Title: Re: Bazza's 3/4 Question Thread
Post by: paulsterio on June 26, 2012, 11:46:32 am: Oh yes, sorry I didn't read it properly, I was thinking that this was the

$\int^b_a{f(x)dx} = F(b) - F(a)$

My bad!
Title: Re: Bazza's 3/4 Question Thread
Post by: kamil9876 on June 26, 2012, 12:00:02 pm: Yeah paulsterio's way is why I said at the start that:

Quote
I assume that what you're really asking for is "why does Antidifferentiation give me area"

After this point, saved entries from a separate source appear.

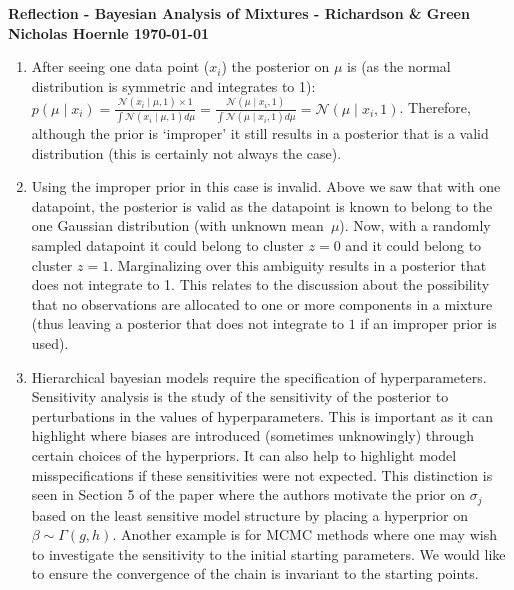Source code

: \documentclass[twoside]{article}
\begin{document}
\textbf{Reflection - Bayesian Analysis of Mixtures - Richardson \& Green}\\
\textbf{Nicholas Hoernle \hfill \today}

\begin{enumerate}
\item After seeing one data point ($x_i$) the posterior on $\mu$ is (as the normal distribution is symmetric and integrates to 1):
$
  p(\mu \mid x_i) = \frac{\mathcal{N}(x_i \mid \mu, 1) \times 1}{\int \mathcal{N}(x_i \mid \mu, 1) d\mu} = \frac{\mathcal{N}(\mu \mid x_i, 1)}{\int \mathcal{N}(\mu \mid x_i, 1) d\mu} = \mathcal{N}(\mu \mid x_i, 1)
$. Therefore, although the prior is `improper' it still results in a posterior that is a valid distribution (this is certainly not always the case).

\item Using the improper prior in this case is invalid. Above we saw that with one datapoint, the posterior is valid as the datapoint is known to belong to the one Gaussian distribution (with unknown mean~$\mu$). Now, with a randomly sampled datapoint it could belong to cluster $z=0$ and it could belong to cluster $z=1$. Marginalizing over this ambiguity results in a posterior that does not integrate to 1. This relates to the discussion about the possibility that no observations are allocated to one or more components in a mixture (thus leaving a posterior that does not integrate to $1$ if an improper prior is used).

\item Hierarchical bayesian models require the specification of hyperparameters. Sensitivity analysis is the study of the sensitivity of the posterior to perturbations in the values of hyperparameters. This is important as it can highlight where biases are introduced (sometimes unknowingly) through certain choices of the hyperpriors. It can also help to highlight model misspecifications if these sensitivities were not expected. This distinction is seen in Section 5 of the paper where the authors motivate the prior on $\sigma_j$ based on the least sensitive model structure by placing a hyperprior on $\beta \sim \Gamma(g,h)$. Another example is for MCMC methods where one may wish to investigate the sensitivity to the initial starting parameters. We would like to ensure the convergence of the chain is invariant to the starting points.
\end{enumerate}
\end{document}
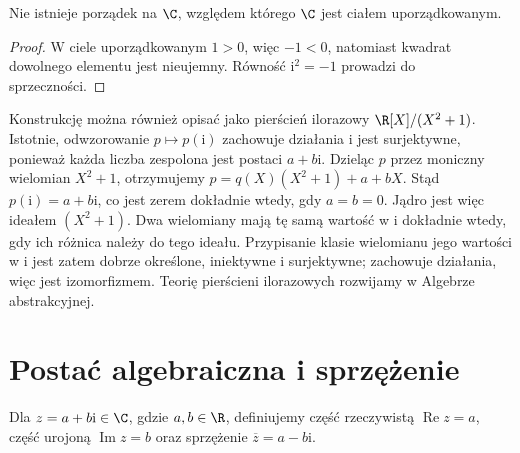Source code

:\begin{stwierdzenie}
\label{ma1:prop:complex-not-ordered}
Nie istnieje porządek na $\C$, względem którego $\C$ jest ciałem uporządkowanym.
\end{stwierdzenie}
\begin{proof}
W ciele uporządkowanym $1>0$, więc $-1<0$, natomiast kwadrat dowolnego elementu jest nieujemny. Równość $\mathrm i^2=-1$ prowadzi do sprzeczności.
\end{proof}

\begin{uwaga}
Konstrukcję można również opisać jako pierścień ilorazowy $\R[X]/(X^2+1)$. Istotnie, odwzorowanie $p\mapsto p(\mathrm i)$ zachowuje działania i jest surjektywne, ponieważ każda liczba zespolona jest postaci $a+b\mathrm i$. Dzieląc $p$ przez moniczny wielomian $X^2+1$, otrzymujemy $p=q(X)(X^2+1)+a+bX$. Stąd $p(\mathrm i)=a+b\mathrm i$, co jest zerem dokładnie wtedy, gdy $a=b=0$. Jądro jest więc ideałem $(X^2+1)$. Dwa wielomiany mają tę samą wartość w $\mathrm i$ dokładnie wtedy, gdy ich różnica należy do tego ideału. Przypisanie klasie wielomianu jego wartości w $\mathrm i$ jest zatem dobrze określone, iniektywne i surjektywne; zachowuje działania, więc jest izomorfizmem. Teorię pierścieni ilorazowych rozwijamy w Algebrze abstrakcyjnej.
\end{uwaga}

\section{Postać algebraiczna i sprzężenie}
\begin{definicja}
\label{ma1:def:complex-conjugation}
Dla $z=a+b\mathrm i\in\C$, gdzie $a,b\in\R$, definiujemy część rzeczywistą $\operatorname{Re}z=a$, część urojoną $\operatorname{Im}z=b$ oraz sprzężenie $\overline z=a-b\mathrm i$.
\end{definicja}

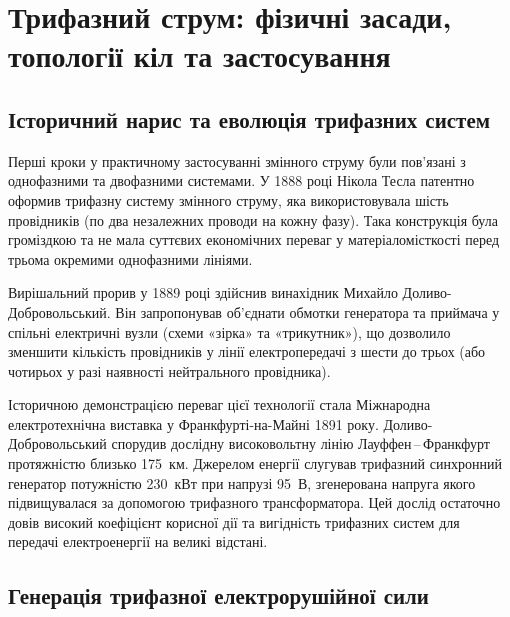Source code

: \documentclass[]{ConspectBook}
\begin{document}
\section{Трифазний струм: фізичні засади, топології кіл та застосування}

\subsection*{Історичний нарис та еволюція трифазних систем}

Перші кроки у практичному застосуванні змінного струму були пов'язані з однофазними та двофазними системами. У 1888 році Нікола Тесла патентно оформив трифазну систему змінного струму, яка використовувала шість провідників (по два незалежних проводи на кожну фазу). Така конструкція була громіздкою та не мала суттєвих економічних переваг у матеріаломісткості перед трьома окремими однофазними лініями.

Вирішальний прорив у 1889 році здійснив винахідник Михайло Доливо-Добровольський. Він запропонував об'єднати обмотки генератора та приймача у спільні електричні вузли (схеми «зірка» та «трикутник»), що дозволило зменшити кількість провідників у лінії електропередачі з шести до трьох (або чотирьох у разі наявності нейтрального провідника).

Історичною демонстрацією переваг цієї технології стала Міжнародна електротехнічна виставка у Франкфурті-на-Майні 1891 року. Доливо-Добровольський спорудив дослідну високовольтну лінію Лауффен\,--\,Франкфурт протяжністю близько 175~км. Джерелом енергії слугував трифазний синхронний генератор потужністю 230~кВт при напрузі 95~В, згенерована напруга якого підвищувалася за допомогою трифазного трансформатора. Цей дослід остаточно довів високий коефіцієнт корисної дії та вигідність трифазних систем для передачі електроенергії на великі відстані.

\subsection*{Генерація трифазної електрорушійної сили}
\end{document}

(because more sophisticated definitions of the integral pretty much already give you integral=area just from the definition)

paulsterio had the better definition of integral in mind, but I assumed that sahil26 was interested in the "antiderivative definition"
Title: Re: Bazza's 3/4 Question Thread
Post by: paulsterio on June 26, 2012, 01:00:45 pm: Yep, that makes sense now ;D
Title: Re: Bazza's 3/4 Question Thread
Post by: WhoTookMyUsername on June 26, 2012, 04:57:34 pm: does anyone have a clear definition of a point of inflection?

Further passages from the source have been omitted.